About

Matt left his home state of Pennsylvania to “Wild and Wonderful” West Virginia University where he graduated Phi Beta Kappa and summa cum laude in Biology. Matt elucidated the role of the stress response regulator, RpoS, in E. coli and Salmonella to obtain his PhD under the guidance of the classical geneticist Tom Elliott. Then, Matt did a post-doctorate research fellowship with Jude Samulski at the University of North Carolina Gene Therapy Center and found it difficult to leave the beautiful weather and AAV community in Chapel Hill. Currently, Matt is an associate professor at UNC in Ophthalmology with a joint appointment in Microbiology. Matt enjoys bench work elucidating the concept of “stemness” using AAV biology, learning from his dog, and scientific discussion around a campfire.
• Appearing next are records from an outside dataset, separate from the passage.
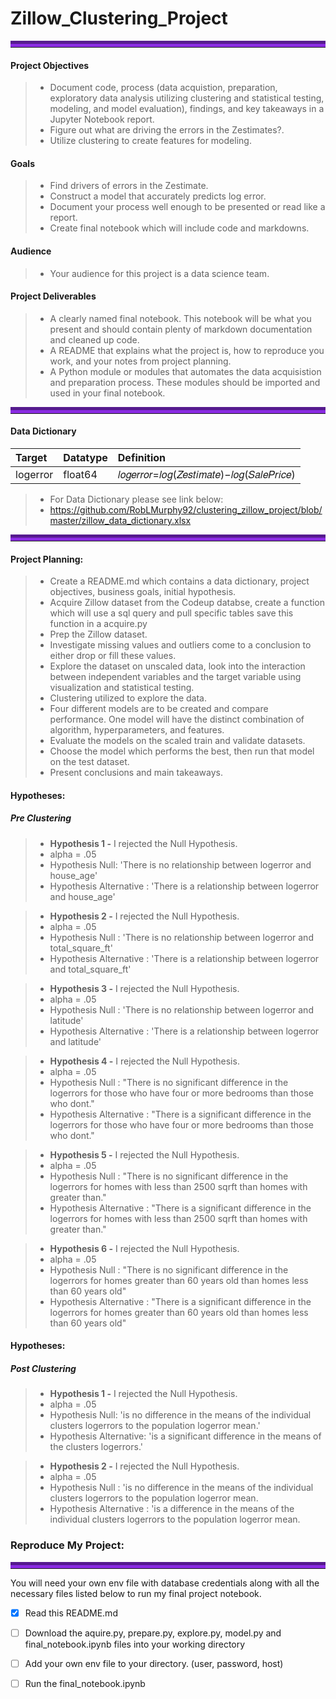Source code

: # Zillow_Clustering_Project
<hr style="border-top: 10px groove blueviolet; margin-top: 1px; margin-bottom: 1px"></hr>



#### Project Objectives
> - Document code, process (data acquistion, preparation, exploratory data analysis utilizing clustering and statistical testing, modeling, and model evaluation), findings, and key takeaways in a Jupyter Notebook report.
> - Figure out what are driving the errors in the Zestimates?.
> - Utilize clustering to create features for modeling.


#### Goals
> - Find drivers of errors in the Zestimate.
> - Construct a model that accurately predicts log error.
> - Document your process well enough to be presented or read like a report.
> - Create final notebook which will include code and markdowns.

#### Audience
> - Your audience for this project is a data science team.


#### Project Deliverables
> - A clearly named final notebook. This notebook will be what you present and should contain plenty of markdown documentation and cleaned up code.
> - A README that explains what the project is, how to reproduce you work, and your notes from project planning.
> - A Python module or modules that automates the data acquisistion and preparation process. These modules should be imported and used in your final notebook.


<hr style="border-top: 10px groove blueviolet; margin-top: 1px; margin-bottom: 1px"></hr>

#### Data Dictionary

|Target|Datatype|Definition|
|:-------|:--------|:----------|
| logerror| float64 | 𝑙𝑜𝑔𝑒𝑟𝑟𝑜𝑟=𝑙𝑜𝑔(𝑍𝑒𝑠𝑡𝑖𝑚𝑎𝑡𝑒)−𝑙𝑜𝑔(𝑆𝑎𝑙𝑒𝑃𝑟𝑖𝑐𝑒)

> - For Data Dictionary please see link below:
> - https://github.com/RobLMurphy92/clustering_zillow_project/blob/master/zillow_data_dictionary.xlsx





<hr style="border-top: 10px groove blueviolet; margin-top: 1px; margin-bottom: 1px"></hr>

#### Project Planning:

> - Create a README.md which contains a data dictionary, project objectives, business goals, initial hypothesis.
> - Acquire Zillow dataset from the Codeup databse, create a function which will use a sql query and pull specific tables save this function in a acquire.py
> - Prep the Zillow dataset.
> - Investigate missing values and outliers come to a conclusion to either drop or fill these values.
> - Explore the dataset on unscaled data, look into the interaction between independent variables and the target variable using visualization and statistical testing.
> - Clustering utilized to explore the data.
> - Four different models are to be created and compare performance. One model will have the distinct combination of algorithm, hyperparameters, and features.
> - Evaluate the models on the scaled train and validate datasets.
> - Choose the model which performs the best, then run that model on the test dataset.
> - Present conclusions and main takeaways.

#### Hypotheses: 
##### Pre Clustering

> - **Hypothesis 1 -** I rejected the Null Hypothesis.
> - alpha = .05
> - Hypothesis Null: 'There is no relationship between logerror and house_age'
> - Hypothesis Alternative : 'There is a relationship between logerror and house_age'


> - **Hypothesis 2 -** I rejected the Null Hypothesis.
> - alpha = .05
> - Hypothesis Null : 'There is no relationship between logerror and total_square_ft'
> - Hypothesis Alternative : 'There is a relationship between logerror and total_square_ft'

> - **Hypothesis 3 -** I rejected the Null Hypothesis.
> - alpha = .05
> - Hypothesis Null : 'There is no relationship between logerror and latitude'
> - Hypothesis Alternative : 'There is a relationship between logerror and latitude'

> - **Hypothesis 4 -** I rejected the Null Hypothesis.
> - alpha = .05
> - Hypothesis Null : "There is no significant difference in the logerrors for those who have four or more bedrooms than those who dont."
> - Hypothesis Alternative : "There is a significant difference in the logerrors for those who have four or more bedrooms than those who dont."

> - **Hypothesis 5 -** I rejected the Null Hypothesis.
> - alpha = .05
> - Hypothesis Null : "There is no significant difference in the logerrors for homes with less than 2500 sqrft than homes with greater than."
> - Hypothesis Alternative : "There is a significant difference in the logerrors for homes with less than 2500 sqrft than homes with greater than."

> - **Hypothesis 6 -** I rejected the Null Hypothesis.
> - alpha = .05
> - Hypothesis Null : "There is no significant difference in the logerrors for homes greater than 60 years old than homes less than 60 years old"
> - Hypothesis Alternative : "There is a significant difference in the logerrors for homes greater than 60 years old than homes less than 60 years old"


#### Hypotheses: 
##### Post Clustering

> - **Hypothesis 1 -** I rejected the Null Hypothesis.
> - alpha = .05
> - Hypothesis Null: 'is no difference in the means of the individual clusters logerrors to the population logerror mean.'
> - Hypothesis Alternative: 'is a significant difference in the means of the clusters logerrors.'


> - **Hypothesis 2 -** I rejected the Null Hypothesis.
> - alpha = .05
> - Hypothesis Null : 'is no difference in the means of the individual clusters logerrors to the population logerror mean.
> - Hypothesis Alternative : 'is a difference in the means of the individual clusters logerrors to the population logerror mean.


### Reproduce My Project:

<hr style="border-top: 10px groove blueviolet; margin-top: 1px; margin-bottom: 1px"></hr>

You will need your own env file with database credentials along with all the necessary files listed below to run my final project notebook. 
- [x] Read this README.md
- [ ] Download the aquire.py, prepare.py, explore.py, model.py and final_notebook.ipynb files into your working directory
- [ ] Add your own env file to your directory. (user, password, host)
- [ ] Run the final_notebook.ipynb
Some current projects in the lab focus on the following areas.

Synthetic Inverted Terminal Repeats

We have a panel of rationally designed ITRs that alter nearly all aspects of AAV vector biology including production, transduction efficiency, and the cellular responses to the vector.  Additionally, we have an mutant AAV ITR library that is being evaluated for increased AAV vector production and enhanced gene editing.  The ITR engineering revolution for AAV gene therapy is just around the corner!

Ocular Therapeutics

One drug one disease…AAV vector applications in the anterior eye have been largely overlooked.  Therefore we are addressing that deficit towards improved vision in patients with a variety of ocular diseases such as various lysosomal storage disorders and congenital hereditary endothelial dystrophy.

One drug many diseases…Beyond single disease therapeutics, we are pursuing a “One for Many” approach based on HLA-G, perhaps the body’s most power immune suppressant that plays a natural role in the establishment of ocular immune privilege.  By inhibiting angiogenesis and the immune system in general, potential applications of HLA-G ocular gene therapy include prevention of corneal graft rejection,  age-related macular degeneration, and diabetic retinopathy.  Additional applications of the same drug include the prevention of immunological rejection of other organs and perhaps as a treatment fo immunological diseases in general.

DNA damage response, stemness, differentiation, and cancers

The AAV ITR induces unique DNA damage responses in manner that correlates to specific states of cellular differentiation.  Our investigations into the ITR-induced cellular responses in pluri- and multi-potent cells may shed light on evolution, improved safety profile of AAV vectors, and perhaps novel cancer therapeutics.